«Adlivun» de Vincenzo Balzano (Éditions Ankama)
Le commentaire du jury, par Alain Cabantous :
Une longue bande dessinée où se mêlent onirisme et réalité, choc des cultures et vie maritime, le tout à partir d’une histoire vraie.
1847 : la Marie-Céleste appareille de Londres vers l’Arctique à la recherche de deux bâtiments et de leurs équipages partis à la vaine découverte du passage du nord-ouest et dont on est sans nouvelles. Les navires seront retrouvés, fichés au cœur du territoire sanctuarisé des Inuits.
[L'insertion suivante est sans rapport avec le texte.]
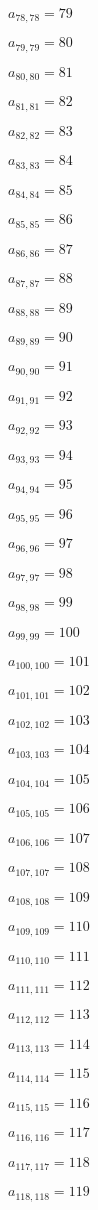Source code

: \documentclass[a4paper,12pt]{article}
\begin{document}
$a _{ 78, 78 } = 79$

$a _{ 79, 79 } = 80$

$a _{ 80, 80 } = 81$

$a _{ 81, 81 } = 82$

$a _{ 82, 82 } = 83$

$a _{ 83, 83 } = 84$

$a _{ 84, 84 } = 85$

$a _{ 85, 85 } = 86$

$a _{ 86, 86 } = 87$

$a _{ 87, 87 } = 88$

$a _{ 88, 88 } = 89$

$a _{ 89, 89 } = 90$

$a _{ 90, 90 } = 91$

$a _{ 91, 91 } = 92$

$a _{ 92, 92 } = 93$

$a _{ 93, 93 } = 94$

$a _{ 94, 94 } = 95$

$a _{ 95, 95 } = 96$

$a _{ 96, 96 } = 97$

$a _{ 97, 97 } = 98$

$a _{ 98, 98 } = 99$

$a _{ 99, 99 } = 100$

$a _{ 100, 100 } = 101$

$a _{ 101, 101 } = 102$

$a _{ 102, 102 } = 103$

$a _{ 103, 103 } = 104$

$a _{ 104, 104 } = 105$

$a _{ 105, 105 } = 106$

$a _{ 106, 106 } = 107$

$a _{ 107, 107 } = 108$

$a _{ 108, 108 } = 109$

$a _{ 109, 109 } = 110$

$a _{ 110, 110 } = 111$

$a _{ 111, 111 } = 112$

$a _{ 112, 112 } = 113$

$a _{ 113, 113 } = 114$

$a _{ 114, 114 } = 115$

$a _{ 115, 115 } = 116$

$a _{ 116, 116 } = 117$

$a _{ 117, 117 } = 118$

$a _{ 118, 118 } = 119$
\end{document}
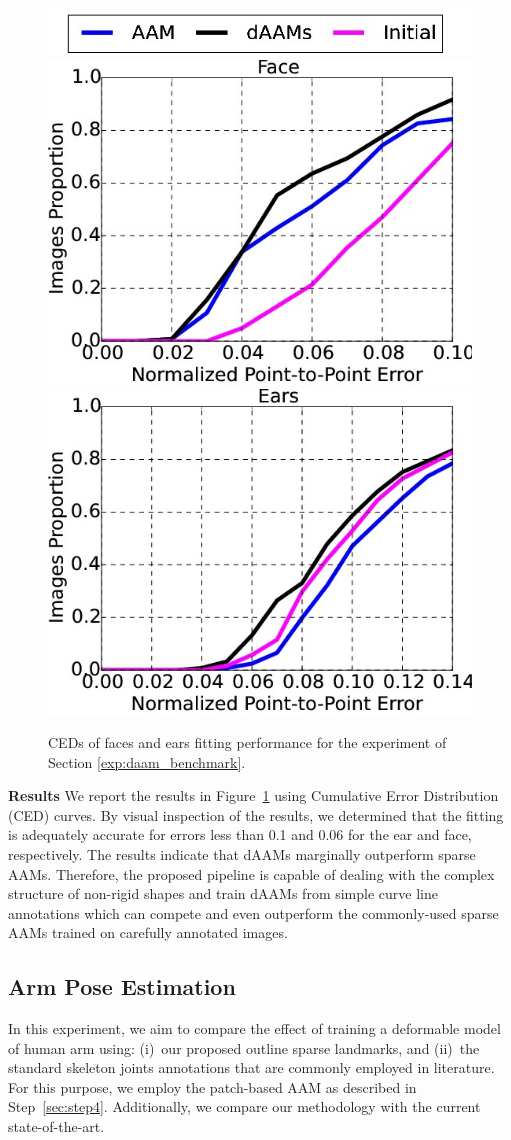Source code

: \begin{figure}[b!]
    \vspace{-5pt}
    \centering
    \includegraphics[width=0.6\columnwidth]{resources/Annotation_Correction/DAAMBenchmark/legend}
    \\
    \includegraphics[width=0.48\columnwidth]{resources/Annotation_Correction/DAAMBenchmark/face}
    \includegraphics[width=0.48\columnwidth]{resources/Annotation_Correction/DAAMBenchmark/ear}
    \caption{CEDs of faces and ears fitting performance for the experiment of Section \ref{exp:daam_benchmark}.}
    \label{fig:daam_benchmark}
\end{figure}

\noindent\textbf{Results} We report the results in Figure~\ref{fig:daam_benchmark} using Cumulative Error Distribution (CED) curves. By visual inspection of the results, we determined that the fitting is adequately accurate for errors less than 0.1 and 0.06 for the ear and face, respectively. The results indicate that dAAMs marginally outperform sparse AAMs. Therefore, the proposed pipeline is capable of dealing with the complex structure of non-rigid shapes and train dAAMs from simple curve line annotations which can compete and even outperform the commonly-used sparse AAMs trained on carefully annotated images.


\subsection{Arm Pose Estimation}
\label{exp:benchmark}
In this experiment, we aim to compare the effect of training a deformable model of human arm using: (i)~our proposed outline sparse landmarks, and (ii)~the standard skeleton joints annotations that are commonly employed in literature. For this purpose, we employ the patch-based AAM as described in Step~\ref{sec:step4}. Additionally, we compare our methodology with the current state-of-the-art.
Comme l’indique le titre de l’album, adlivun désigne dans cette culture tous ceux qui vivent à côté ou en-dessous des vivants ; autrement dit l’esprit des défunts qui hante le monde souterrain qu’il soit terrestre ou marin.
Dès les premières pages, le lecteur est subjugué par ces personnages principaux étranges et inquiétants, par le mystère qu’ils dégagent et entretiennent, lucides aussi sur leur passé qui semble se répéter au présent : le capitaine dépressif revenu de tout, Jack, le médecin-scaphandrier hésitant et fidèle, le baleinier (un clin d’œil à Moby Dick), les deux femmes, Céleste et Mary, aux prénoms éponymes du navire, figures évanescentes qui ouvrent et ferment le récit.
Le lecteur est aussi balloté par ces allers-et-retours entre la très difficile existence des navigants et le contact d’un monde inconnu, presque brutal, fait de destruction et d’incrédulité, qu’ils ont, malgré eux, découvert. La rencontre avec ces mannequins, ces masques, ces crânes d’animaux, ces anciens corps déformés et fantomatiques, marqueurs d’un territoire interdit, entretient un imaginaire surréaliste sur un fond de réel.
Se dégage enfin une perte de repères, un peu comme celle des marins, d’abord par l’absence de pagination mais surtout par la force extraordinaire du graphisme soutenu par une mise en page exceptionnelle. Elle enchaîne les gros plans sur le visage des hommes ou sur de simples objets, les perspectives larges dessinant l’univers océanique et effrayant sur de pleines pages voire sur des doubles pages. A l’inverse, l’auteur, en une séquence, entremêle avec virtuosité de courts épisodes décalés. Les aquarelles délavées, verdâtres, grises, ocres ou bleuâtres, jusqu’à faire surgir l’engourdissement mortel du froid, soutiennent magnifiquement les scènes mouvementées et les arrêts sur image.
L’ensemble confère au récit une sorte d’envoûtement tel qu’ont semblé l’éprouver les survivants dont les cauchemars les conduiront jusqu’à une vie errante, ouverte sur la mort attendue, appelée même.
Un livre puissant, épuisant, énigmatique (pourquoi cette allusion à Jack l’Eventreur in fine ?), fantastique comme le rêve, presque impénétrable comme ce culte de ces morts glacés, bref remarquable.